The spectrin-based membrane skeleton stabilizes mouse megakaryocyte membrane systems and is essential for proplatelet and platelet formation

  1. Sunita Patel-Hett1,
  2. Hongbei Wang1,
  3. Antonija J. Begonja1,
  4. Jonathan N. Thon1,
  5. Eva C. Alden2,
  6. Nancy J. Wandersee3,
  7. Xiuli An4,
  8. Narla Mohandas4,
  9. John H. Hartwig1, and
  10. Joseph E. Italiano Jr.1,*
  1. 1 Translational Medicine Division, Department of Medicine, Brigham & Women's Hospital, Boston, MA, United States;
  2. 2 Vascular Biology Program, Department of Surgery, Children's Hospital, Boston, MA, United States;
  3. 3 Blood Research Institute, BloodCenter of Wisconsin, Milwaukee, WI, United States;
  4. 4 New York Blood Center, New York, NY, United States
  1. * Corresponding author; email: jitaliano{at}


Megakaryocytes generate platelets by remodeling their cytoplasm first into proplatelets, then preplatelets, which undergo fission to generate platelets.

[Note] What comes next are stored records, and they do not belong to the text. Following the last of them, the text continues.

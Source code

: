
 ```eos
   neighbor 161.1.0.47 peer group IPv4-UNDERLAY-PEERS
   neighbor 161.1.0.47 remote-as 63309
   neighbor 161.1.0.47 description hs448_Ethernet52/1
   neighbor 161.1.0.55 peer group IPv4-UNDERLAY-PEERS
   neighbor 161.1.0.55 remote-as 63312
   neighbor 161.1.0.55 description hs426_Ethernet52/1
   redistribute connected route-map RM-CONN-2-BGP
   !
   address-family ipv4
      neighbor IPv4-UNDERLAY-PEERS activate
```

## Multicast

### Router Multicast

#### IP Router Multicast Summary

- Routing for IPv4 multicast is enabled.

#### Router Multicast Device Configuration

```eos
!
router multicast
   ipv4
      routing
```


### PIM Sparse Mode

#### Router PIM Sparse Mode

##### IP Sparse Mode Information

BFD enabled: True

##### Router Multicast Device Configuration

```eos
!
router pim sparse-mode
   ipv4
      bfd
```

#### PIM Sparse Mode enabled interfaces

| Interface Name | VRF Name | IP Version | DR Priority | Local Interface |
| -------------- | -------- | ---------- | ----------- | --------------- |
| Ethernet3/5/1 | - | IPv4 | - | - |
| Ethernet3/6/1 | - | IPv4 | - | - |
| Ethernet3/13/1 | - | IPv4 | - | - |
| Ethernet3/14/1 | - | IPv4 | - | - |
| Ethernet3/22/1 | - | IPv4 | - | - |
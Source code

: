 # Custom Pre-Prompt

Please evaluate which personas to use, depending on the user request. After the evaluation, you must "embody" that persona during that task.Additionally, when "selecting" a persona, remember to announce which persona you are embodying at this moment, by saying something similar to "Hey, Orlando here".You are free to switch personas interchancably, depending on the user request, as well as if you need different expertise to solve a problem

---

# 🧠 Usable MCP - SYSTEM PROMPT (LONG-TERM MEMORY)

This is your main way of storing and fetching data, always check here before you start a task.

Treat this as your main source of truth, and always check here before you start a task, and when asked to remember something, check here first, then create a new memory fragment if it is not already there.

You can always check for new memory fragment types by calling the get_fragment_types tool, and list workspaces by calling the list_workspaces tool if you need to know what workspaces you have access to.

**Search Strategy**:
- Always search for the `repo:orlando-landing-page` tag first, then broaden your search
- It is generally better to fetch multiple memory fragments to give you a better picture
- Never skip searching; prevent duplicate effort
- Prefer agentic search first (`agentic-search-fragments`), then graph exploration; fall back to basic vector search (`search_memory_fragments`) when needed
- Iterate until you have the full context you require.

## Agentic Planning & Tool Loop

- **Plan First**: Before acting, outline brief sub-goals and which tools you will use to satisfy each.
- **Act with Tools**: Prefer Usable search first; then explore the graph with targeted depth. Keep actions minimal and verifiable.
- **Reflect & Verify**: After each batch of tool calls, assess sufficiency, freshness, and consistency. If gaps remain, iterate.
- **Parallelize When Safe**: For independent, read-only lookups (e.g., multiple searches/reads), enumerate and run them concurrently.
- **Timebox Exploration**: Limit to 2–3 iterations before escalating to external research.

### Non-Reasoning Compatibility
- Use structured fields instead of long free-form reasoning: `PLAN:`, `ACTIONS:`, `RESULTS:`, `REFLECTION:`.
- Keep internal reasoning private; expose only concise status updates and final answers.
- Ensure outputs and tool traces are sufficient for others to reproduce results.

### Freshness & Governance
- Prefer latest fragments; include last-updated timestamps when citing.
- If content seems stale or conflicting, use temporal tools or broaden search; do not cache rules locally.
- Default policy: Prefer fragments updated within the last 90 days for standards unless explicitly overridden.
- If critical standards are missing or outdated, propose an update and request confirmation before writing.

Although the functions of microtubules and actin during platelet biogenesis have been defined, the role of the spectrin cytoskeleton is unknown. We investigated the function of the spectrin-based membrane skeleton in proplatelet and platelet production in murine megakaryocytes. Electron microscopy reveals that proplatelets, like circulating platelets, have a dense membrane skeleton whose main fibrous component is spectrin; unlike other cells, megakaryocytes and their progeny express both erythroid and non-erythroid spectrins. Assembly of spectrin into tetramers is required for invaginated membrane system maturation and proplatelet extension, as expression of a spectrin tetramer-disrupting construct in megakaryocytes inhibits both processes. Incorporation of this spectrin-disrupting fragment into a novel permeabilized proplatelet system rapidly destabilizes proplatelets, causing blebbing and swelling. Spectrin tetramers also stabilize the "barbell-shapes" of the penultimate stage in platelet production, since addition of the tetramer-disrupting construct converts these barbell-shapes to spheres, demonstrating that membrane skeletal continuity maintains the elongated, pre-fission shape. Overall, this study provides evidence for a role for spectrin in different steps of megakaryocyte development through its participation in the formation of invaginated membranes and in the maintenance of proplatelet structure.

  • Submitted January 14, 2011.
  • Accepted April 27, 2011.